Most people hate meetings. Yet, oddly enough, I happen to like them.
Now before you think I’ve lost my marbles, let me explain…
I define meetings in a very broad sense: a gathering of two or more people to communicate. Meetings can move mountains through honest communication. Meetings can eliminate waste and confusion by getting everyone on the same page. Meetings can bring to light risks the team can now work on to minimize.
Meetings are simply the gas that moves along progress.
So why do people hate meetings?
Maybe it’s because there are lots of bad meetings, such as meetings that provide more confusion than answers, meetings that make no difference to the team’s success or failure, or meetings that discuss all the wrong things. Ugh. No wonder meetings get a bad rap.
There are three kinds of meetings necessary for a healthy organization:
- Working meetings: Team comes together to solve something
- Pass down meetings: Sharing of information (All Hands meetings)
- Report out meetings: Status updates, Metric reviews (usually includes recovery or continuous improvement plans)
Either you’re the Creator or the Attendee and in either role, only you can prevent BAD meetings.
- Identify the meeting’s purpose and provide an agenda. No exceptions.
- How many times do you get called into a meeting and have no idea why. If you expect someone else to provide information – tell them ahead of time so they can bring it and be prepared.
- You are responsible to ensure the meeting’s productivity. Constantly assess if it is accomplishing your needs. People’s time is a company resource -it’s the same as spending money on supplies and tools. Are you being a good steward?
- If a meeting needs a different format, change it.
- If you find no one is coming it’s either seen as not productive or your time slot stinks. Change it!
- If the meeting is no longer needed, stop having it. Heresy? No, more like reality.
- If you are a member of a standing report out meeting – own your information. The team is counting on you to share what is important for success. Come prepared to share the specifics of what is needed to improve your metric. Be prepared to elevate the “important”.
- Don’t throw issues out without having first done your homework. If you see a problem, pull the right people together and solve it (Yep, you should have a working meeting before you throw out the issue).

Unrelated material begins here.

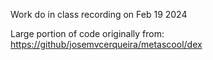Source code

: Work do in class recording on Feb 19 2024

Large portion of code originally from:
  [https://github/josemvcerqueira/metascool/dex](https://github.com/josemvcerqueira/metaschool/tree/main/dex)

- Know your meeting types! If you are reporting out, you better have had working meetings to support your report out plans.
- If you are there to “just” listen – then take copious notes, communicate back, and think how you could pro-actively help the team.
Minutes are time consuming but necessary. Too long after the fact and they become worthless like day old fish. In a time-sensitive (or as a friend says “fluid”) environment, too long could be 12 hours. Have you ever tried:
- An action item list. It’s a great way to track commitments, people and timelines.
- A shared file. It could be as simple as an excel file and it can go a long way to keeping everyone on the same page.
- A simple white board. Put it in a common area. Everyone can see it.
If we remember that the purpose of any meeting is communicating and we each do our part to communicate better – “meetings” may actually be liked. Now, who’s got the cookies to the next meeting?